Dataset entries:
┌──

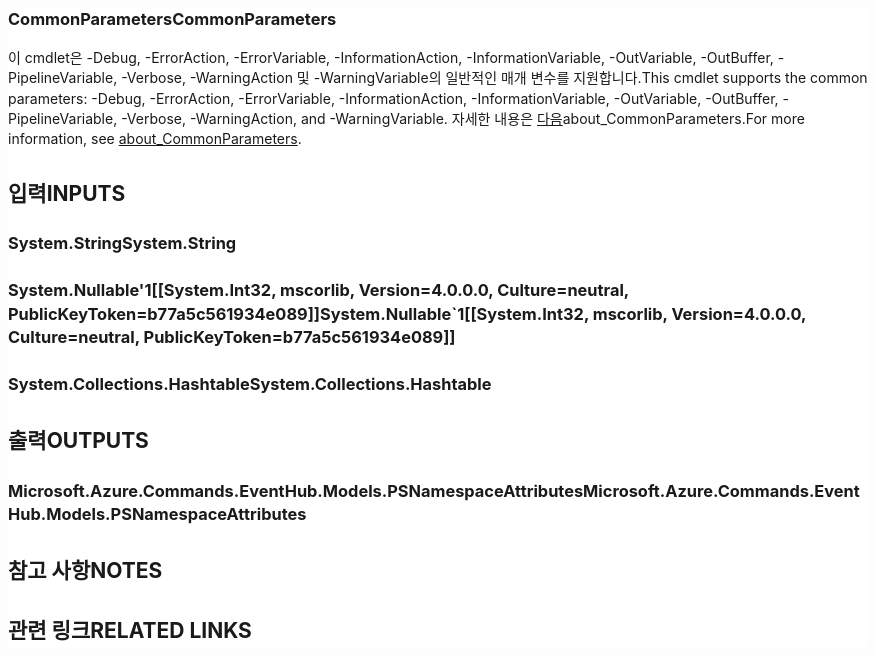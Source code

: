 ### <span data-ttu-id="3ad84-151">CommonParameters</span><span class="sxs-lookup"><span data-stu-id="3ad84-151">CommonParameters</span></span>
<span data-ttu-id="3ad84-152">이 cmdlet은 -Debug, -ErrorAction, -ErrorVariable, -InformationAction, -InformationVariable, -OutVariable, -OutBuffer, -PipelineVariable, -Verbose, -WarningAction 및 -WarningVariable의 일반적인 매개 변수를 지원합니다.</span><span class="sxs-lookup"><span data-stu-id="3ad84-152">This cmdlet supports the common parameters: -Debug, -ErrorAction, -ErrorVariable, -InformationAction, -InformationVariable, -OutVariable, -OutBuffer, -PipelineVariable, -Verbose, -WarningAction, and -WarningVariable.</span></span> <span data-ttu-id="3ad84-153">자세한 내용은 [다음](http://go.microsoft.com/fwlink/?LinkID=113216)about_CommonParameters.</span><span class="sxs-lookup"><span data-stu-id="3ad84-153">For more information, see [about_CommonParameters](http://go.microsoft.com/fwlink/?LinkID=113216).</span></span>

## <span data-ttu-id="3ad84-154">입력</span><span class="sxs-lookup"><span data-stu-id="3ad84-154">INPUTS</span></span>

### <span data-ttu-id="3ad84-155">System.String</span><span class="sxs-lookup"><span data-stu-id="3ad84-155">System.String</span></span>

### <span data-ttu-id="3ad84-156">System.Nullable'1[[System.Int32, mscorlib, Version=4.0.0.0, Culture=neutral, PublicKeyToken=b77a5c561934e089]]</span><span class="sxs-lookup"><span data-stu-id="3ad84-156">System.Nullable\`1[[System.Int32, mscorlib, Version=4.0.0.0, Culture=neutral, PublicKeyToken=b77a5c561934e089]]</span></span>

### <span data-ttu-id="3ad84-157">System.Collections.Hashtable</span><span class="sxs-lookup"><span data-stu-id="3ad84-157">System.Collections.Hashtable</span></span>

## <span data-ttu-id="3ad84-158">출력</span><span class="sxs-lookup"><span data-stu-id="3ad84-158">OUTPUTS</span></span>

### <span data-ttu-id="3ad84-159">Microsoft.Azure.Commands.EventHub.Models.PSNamespaceAttributes</span><span class="sxs-lookup"><span data-stu-id="3ad84-159">Microsoft.Azure.Commands.EventHub.Models.PSNamespaceAttributes</span></span>

## <span data-ttu-id="3ad84-160">참고 사항</span><span class="sxs-lookup"><span data-stu-id="3ad84-160">NOTES</span></span>

## <span data-ttu-id="3ad84-161">관련 링크</span><span class="sxs-lookup"><span data-stu-id="3ad84-161">RELATED LINKS</span></span>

└──

> What you need to do:
The records need to be restated word for word, minus any images.

> Result for this task:
Source code

: ### <span data-ttu-id="3ad84-151">CommonParameters</span><span class="sxs-lookup"><span data-stu-id="3ad84-151">CommonParameters</span></span>
<span data-ttu-id="3ad84-152">이 cmdlet은 -Debug, -ErrorAction, -ErrorVariable, -InformationAction, -InformationVariable, -OutVariable, -OutBuffer, -PipelineVariable, -Verbose, -WarningAction 및 -WarningVariable의 일반적인 매개 변수를 지원합니다.</span><span class="sxs-lookup"><span data-stu-id="3ad84-152">This cmdlet supports the common parameters: -Debug, -ErrorAction, -ErrorVariable, -InformationAction, -InformationVariable, -OutVariable, -OutBuffer, -PipelineVariable, -Verbose, -WarningAction, and -WarningVariable.</span></span> <span data-ttu-id="3ad84-153">자세한 내용은 [다음](http://go.microsoft.com/fwlink/?LinkID=113216)about_CommonParameters.</span><span class="sxs-lookup"><span data-stu-id="3ad84-153">For more information, see [about_CommonParameters](http://go.microsoft.com/fwlink/?LinkID=113216).</span></span>

## <span data-ttu-id="3ad84-154">입력</span><span class="sxs-lookup"><span data-stu-id="3ad84-154">INPUTS</span></span>

### <span data-ttu-id="3ad84-155">System.String</span><span class="sxs-lookup"><span data-stu-id="3ad84-155">System.String</span></span>

### <span data-ttu-id="3ad84-156">System.Nullable'1[[System.Int32, mscorlib, Version=4.0.0.0, Culture=neutral, PublicKeyToken=b77a5c561934e089]]</span><span class="sxs-lookup"><span data-stu-id="3ad84-156">System.Nullable\`1[[System.Int32, mscorlib, Version=4.0.0.0, Culture=neutral, PublicKeyToken=b77a5c561934e089]]</span></span>

### <span data-ttu-id="3ad84-157">System.Collections.Hashtable</span><span class="sxs-lookup"><span data-stu-id="3ad84-157">System.Collections.Hashtable</span></span>

## <span data-ttu-id="3ad84-158">출력</span><span class="sxs-lookup"><span data-stu-id="3ad84-158">OUTPUTS</span></span>

### <span data-ttu-id="3ad84-159">Microsoft.Azure.Commands.EventHub.Models.PSNamespaceAttributes</span><span class="sxs-lookup"><span data-stu-id="3ad84-159">Microsoft.Azure.Commands.EventHub.Models.PSNamespaceAttributes</span></span>

## <span data-ttu-id="3ad84-160">참고 사항</span><span class="sxs-lookup"><span data-stu-id="3ad84-160">NOTES</span></span>

## <span data-ttu-id="3ad84-161">관련 링크</span><span class="sxs-lookup"><span data-stu-id="3ad84-161">RELATED LINKS</span></span>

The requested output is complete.